[Plain-text document sources]
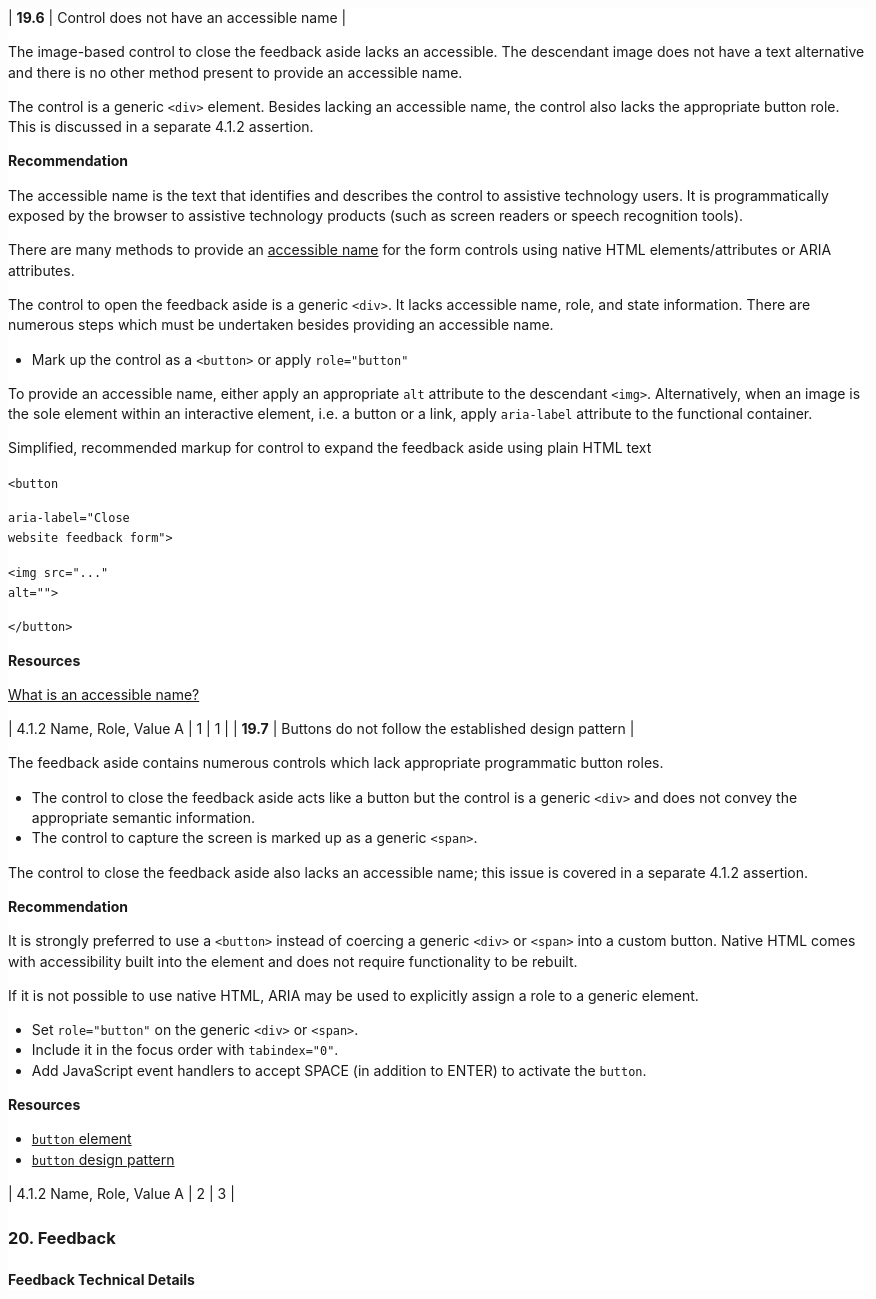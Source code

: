 | **19.6** | Control does not have an accessible name                                    | <p>The image-based control to close the feedback aside lacks an accessible. The descendant image does not have a text alternative and there is no other method present to provide an accessible name.</p><p>The control is a generic <code>&#x3C;div></code> element. Besides lacking an accessible name, the control also lacks the appropriate button role. This is discussed in a separate 4.1.2 assertion.</p><p><strong>Recommendation</strong></p><p>The accessible name is the text that identifies and describes the control to assistive technology users. It is programmatically exposed by the browser to assistive technology products (such as screen readers or speech recognition tools).</p><p>There are many methods to provide an <a href="https://w3c.github.io/html-aam/#accessible-name-and-description-computation">accessible name</a> for the form controls using native HTML elements/attributes or ARIA attributes.</p><p>The control to open the feedback aside is a generic <code>&#x3C;div></code>. It lacks accessible name, role, and state information. There are numerous steps which must be undertaken besides providing an accessible name.</p><ul><li>Mark up the control as a <code>&#x3C;button></code> or apply <code>role="button"</code></li></ul><p>To provide an accessible name, either apply an appropriate <code>alt</code> attribute to the descendant <code>&#x3C;img></code>. Alternatively, when an image is the sole element within an interactive element, i.e. a button or a link, apply <code>aria-label</code> attribute to the functional container.</p><p>Simplified, recommended markup for control to expand the feedback aside using plain HTML text</p><pre><code>&#x3C;button</code></pre><pre><code>aria-label="Close website feedback form"></code></pre><pre><code>&#x3C;img src="..." alt=""></code></pre><pre><code>&#x3C;/button></code></pre><p><strong>Resources</strong></p><p><a href="https://www.tpgi.com/what-is-an-accessible-name/">What is an accessible name?</a></p>                                                                        | 4.1.2 Name, Role, Value A      | 1         | 1        |
| **19.7** | Buttons do not follow the established design pattern                        | <p>The feedback aside contains numerous controls which lack appropriate programmatic button roles.</p><ul><li>The control to close the feedback aside acts like a button but the control is a generic <code>&#x3C;div></code> and does not convey the appropriate semantic information.</li><li>The control to capture the screen is marked up as a generic <code>&#x3C;span></code>.</li></ul><p>The control to close the feedback aside also lacks an accessible name; this issue is covered in a separate 4.1.2 assertion.</p><p><strong>Recommendation</strong></p><p>It is strongly preferred to use a <code>&#x3C;button></code> instead of coercing a generic <code>&#x3C;div></code> or <code>&#x3C;span></code> into a custom button. Native HTML comes with accessibility built into the element and does not require functionality to be rebuilt.</p><p>If it is not possible to use native HTML, ARIA may be used to explicitly assign a role to a generic element.</p><ul><li>Set <code>role="button"</code> on the generic <code>&#x3C;div></code> or <code>&#x3C;span></code>.</li><li>Include it in the focus order with <code>tabindex="0"</code>.</li><li>Add JavaScript event handlers to accept SPACE (in addition to ENTER) to activate the <code>button</code>.</li></ul><p><strong>Resources</strong></p><ul><li><a href="https://html.spec.whatwg.org/multipage/form-elements.html#the-button-element"><code>button</code> element</a></li><li><a href="https://www.w3.org/TR/wai-aria-practices/#button"><code>button</code> design pattern</a></li></ul>                                                                                                                                                                                                                                                                                                                                                                                                                                                                                                                                           | 4.1.2 Name, Role, Value A      | 2         | 3        |

### 20. Feedback

#### Feedback Technical Details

# [WHAT THE EXERCISE ASKS]
Hand back the records above exactly, leaving out every picture.

# [ANSWER SPACE]
Source code

: | **19.6** | Control does not have an accessible name                                    | <p>The image-based control to close the feedback aside lacks an accessible. The descendant image does not have a text alternative and there is no other method present to provide an accessible name.</p><p>The control is a generic <code>&#x3C;div></code> element. Besides lacking an accessible name, the control also lacks the appropriate button role. This is discussed in a separate 4.1.2 assertion.</p><p><strong>Recommendation</strong></p><p>The accessible name is the text that identifies and describes the control to assistive technology users. It is programmatically exposed by the browser to assistive technology products (such as screen readers or speech recognition tools).</p><p>There are many methods to provide an <a href="https://w3c.github.io/html-aam/#accessible-name-and-description-computation">accessible name</a> for the form controls using native HTML elements/attributes or ARIA attributes.</p><p>The control to open the feedback aside is a generic <code>&#x3C;div></code>. It lacks accessible name, role, and state information. There are numerous steps which must be undertaken besides providing an accessible name.</p><ul><li>Mark up the control as a <code>&#x3C;button></code> or apply <code>role="button"</code></li></ul><p>To provide an accessible name, either apply an appropriate <code>alt</code> attribute to the descendant <code>&#x3C;img></code>. Alternatively, when an image is the sole element within an interactive element, i.e. a button or a link, apply <code>aria-label</code> attribute to the functional container.</p><p>Simplified, recommended markup for control to expand the feedback aside using plain HTML text</p><pre><code>&#x3C;button</code></pre><pre><code>aria-label="Close website feedback form"></code></pre><pre><code>&#x3C;img src="..." alt=""></code></pre><pre><code>&#x3C;/button></code></pre><p><strong>Resources</strong></p><p><a href="https://www.tpgi.com/what-is-an-accessible-name/">What is an accessible name?</a></p>                                                                        | 4.1.2 Name, Role, Value A      | 1         | 1        |
| **19.7** | Buttons do not follow the established design pattern                        | <p>The feedback aside contains numerous controls which lack appropriate programmatic button roles.</p><ul><li>The control to close the feedback aside acts like a button but the control is a generic <code>&#x3C;div></code> and does not convey the appropriate semantic information.</li><li>The control to capture the screen is marked up as a generic <code>&#x3C;span></code>.</li></ul><p>The control to close the feedback aside also lacks an accessible name; this issue is covered in a separate 4.1.2 assertion.</p><p><strong>Recommendation</strong></p><p>It is strongly preferred to use a <code>&#x3C;button></code> instead of coercing a generic <code>&#x3C;div></code> or <code>&#x3C;span></code> into a custom button. Native HTML comes with accessibility built into the element and does not require functionality to be rebuilt.</p><p>If it is not possible to use native HTML, ARIA may be used to explicitly assign a role to a generic element.</p><ul><li>Set <code>role="button"</code> on the generic <code>&#x3C;div></code> or <code>&#x3C;span></code>.</li><li>Include it in the focus order with <code>tabindex="0"</code>.</li><li>Add JavaScript event handlers to accept SPACE (in addition to ENTER) to activate the <code>button</code>.</li></ul><p><strong>Resources</strong></p><ul><li><a href="https://html.spec.whatwg.org/multipage/form-elements.html#the-button-element"><code>button</code> element</a></li><li><a href="https://www.w3.org/TR/wai-aria-practices/#button"><code>button</code> design pattern</a></li></ul>                                                                                                                                                                                                                                                                                                                                                                                                                                                                                                                                           | 4.1.2 Name, Role, Value A      | 2         | 3        |

### 20. Feedback

#### Feedback Technical Details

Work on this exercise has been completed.